So, you’re dealing with a broken window and want to patch it up? Aluplex is here to help. Below, we’ll cover some of the ways to patch a broken window.
Assess the Level of Damage
The first thing to do when you have a broken window is to assess the exact level of damage to determine how to patch it. The thing is, not all damage is equal. You can’t patch every break.
If your window is cracked, but there are no places where glass has actually left the window, it’s patchable. Even long cracks, while a bit more tedious, can be patched with a glass patching kit or similar.
However, if the crack is big enough that some small pieces have fallen out, it’s beyond patching with a patching kit. This type of crack can still be repaired, but it involves replacing the broken glass. The same goes for larger breaks, such as when a baseball goes through the window.
How to Patch a Broken Window
Patching a broken window with manageable cracks in it can be done with a glass repair kit. These can be bought online or from a hardware store. These are especially common, since they’re used to repair small cracks in windshields and other car windows.
These repair kits generally have instructions in them, but we’ll run over the basics.
- The first step is cleaning the window. You’ll want to do this with a window cleaner like Windex, which will remove skin oils and dust.
- Next, you’ll put on the adhesive patch. This isn’t permanent and only functions as a barrier. Ensure the length of each crack is completely covered by an adhesive patch. If you don’t have enough, you’ll need to buy more.
- After that, you’ll use your syringe to draw up some of the epoxy. How much you need will depend on the size of the cracks you’re filling.
- Then, you can stick your syringe needle through the patch and right into one of the cracks. Inject the epoxy slowly. Injecting it too fast can lead to bubbling in the barrier patch. You have to give it enough time to spread down the length of the crack.
- After that, when you’ve filled each crack with epoxy under the barrier patch, you’ll need to let it cure. Each epoxy will have different requirements. Follow the instructions in your kit.
- When the epoxy has cured, remove the adhesive patch(es) and scrape any excess epoxy off with the flat edge of a razor blade.
- The epoxy will need to set overnight as well, in most cases. Once it has set completely, you can wash the window with soap and water.
Holes Too Big to Patch
If your hole is too big to patch with a crack repair kit, you’ll need to cover it with something until you can get it replaced. Your best bet is using some packing tape and one or more pieces of plastic. This will keep rain out of your home. If you don’t have sheet plastic, plastic wrap from the kitchen works as well.

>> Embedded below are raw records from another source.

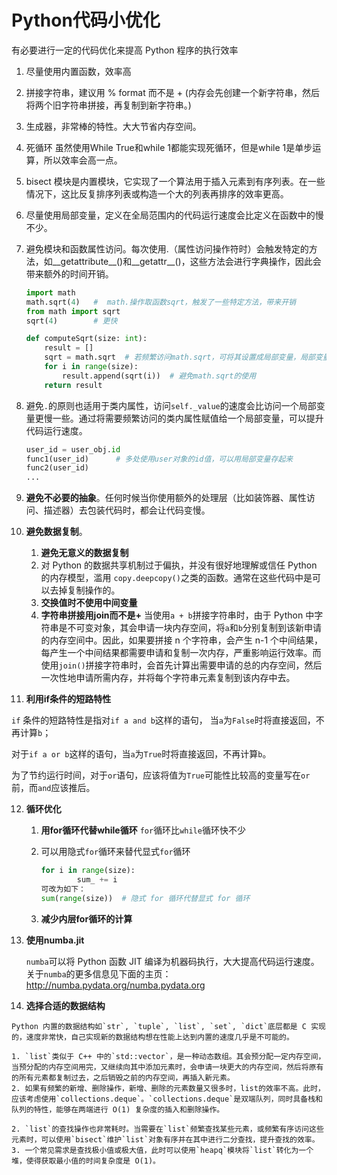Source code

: # Python代码小优化

有必要进行一定的代码优化来提高 Python 程序的执行效率

1. 尽量使用内置函数，效率高

2. 拼接字符串，建议用 %  format  而不是 + (内存会先创建一个新字符串，然后将两个旧字符串拼接，再复制到新字符串。)

3. 生成器，非常棒的特性。大大节省内存空间。

4. 死循环  虽然使用While True和while 1都能实现死循环，但是while 1是单步运算，所以效率会高一点。

5. bisect 模块是内置模块，它实现了一个算法用于插入元素到有序列表。在一些情况下，这比反复排序列表或构造一个大的列表再排序的效率更高。

6. 尽量使用局部变量，定义在全局范围内的代码运行速度会比定义在函数中的慢不少。

7. 避免模块和函数属性访问。每次使用.（属性访问操作符时）会触发特定的方法，如__getattribute__()和__getattr__()，这些方法会进行字典操作，因此会带来额外的时间开销。

   ```python
   import math
   math.sqrt(4)   #  math.操作取函数sqrt，触发了一些特定方法，带来开销
   from math import sqrt
   sqrt(4)        # 更快
   
   def computeSqrt(size: int):
       result = []
       sqrt = math.sqrt  # 若频繁访问math.sqrt，可将其设置成局部变量，局部变量的查找会比全局变量更快。
       for i in range(size):
           result.append(sqrt(i))  # 避免math.sqrt的使用
       return result
   ```

8. 避免`.`的原则也适用于类内属性，访问`self._value`的速度会比访问一个局部变量更慢一些。通过将需要频繁访问的类内属性赋值给一个局部变量，可以提升代码运行速度。

   ```python
   user_id = user_obj.id
   func1(user_id)      # 多处使用user对象的id值，可以用局部变量存起来
   func2(user_id)
   ...
   ```

9. **避免不必要的抽象**。任何时候当你使用额外的处理层（比如装饰器、属性访问、描述器）去包装代码时，都会让代码变慢。

10. **避免数据复制**。
    1. **避免无意义的数据复制**
    2. 对 Python 的数据共享机制过于偏执，并没有很好地理解或信任 Python 的内存模型，滥用 `copy.deepcopy()`之类的函数。通常在这些代码中是可以去掉复制操作的。
    3. **交换值时不使用中间变量**
    4. **字符串拼接用join而不是+** 当使用`a + b`拼接字符串时，由于 Python 中字符串是不可变对象，其会申请一块内存空间，将`a`和`b`分别复制到该新申请的内存空间中。因此，如果要拼接 n 个字符串，会产生 n-1 个中间结果，每产生一个中间结果都需要申请和复制一次内存，严重影响运行效率。而使用`join()`拼接字符串时，会首先计算出需要申请的总的内存空间，然后一次性地申请所需内存，并将每个字符串元素复制到该内存中去。
11. **利用if条件的短路特性**

`if` 条件的短路特性是指对`if a and b`这样的语句， 当`a`为`False`时将直接返回，不再计算`b`；

对于`if a or b`这样的语句，当`a`为`True`时将直接返回，不再计算`b`。

为了节约运行时间，对于`or`语句，应该将值为`True`可能性比较高的变量写在`or`前，而`and`应该推后。

12. **循环优化**

    1. **用for循环代替while循环**  `for`循环比`while`循环快不少

    2. 可以用隐式`for`循环来替代显式`for`循环

       ```py
       for i in range(size):  
               sum_ += i
       可改为如下：
       sum(range(size))  # 隐式 for 循环代替显式 for 循环
       ```

    3. **减少内层for循环的计算**

13. **使用numba.jit**

    `numba`可以将 Python 函数 JIT 编译为机器码执行，大大提高代码运行速度。关于`numba`的更多信息见下面的主页：http://numba.pydata.org/numba.pydata.org

14.  **选择合适的数据结构**

    Python 内置的数据结构如`str`, `tuple`, `list`, `set`, `dict`底层都是 C 实现的，速度非常快，自己实现新的数据结构想在性能上达到内置的速度几乎是不可能的。

    1. `list`类似于 C++ 中的`std::vector`，是一种动态数组。其会预分配一定内存空间，当预分配的内存空间用完，又继续向其中添加元素时，会申请一块更大的内存空间，然后将原有的所有元素都复制过去，之后销毁之前的内存空间，再插入新元素。
    2. 如果有频繁的新增、删除操作，新增、删除的元素数量又很多时，list的效率不高。此时，应该考虑使用`collections.deque`。`collections.deque`是双端队列，同时具备栈和队列的特性，能够在两端进行 O(1) 复杂度的插入和删除操作。

    2. `list`的查找操作也非常耗时。当需要在`list`频繁查找某些元素，或频繁有序访问这些元素时，可以使用`bisect`维护`list`对象有序并在其中进行二分查找，提升查找的效率。
    3. 一个常见需求是查找极小值或极大值，此时可以使用`heapq`模块将`list`转化为一个堆，使得获取最小值的时间复杂度是 O(1)。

If you’re working with smaller strips of plastic, like plastic wrap, be sure to place it horizontally with the higher strips overlapping the lower ones so that water won’t get under them.
Replace Broken Windows
Unless your crack is very small, it’s always best to replace broken windows. When you patch a broken window, it works great as a temporary measure. However, windows with large cracks in them are likely to have lost some of their insulating gas. Without that gas, they will do much less to keep the cold or heat in or out (depending on the season). Don’t settle for a weak and ineffective window.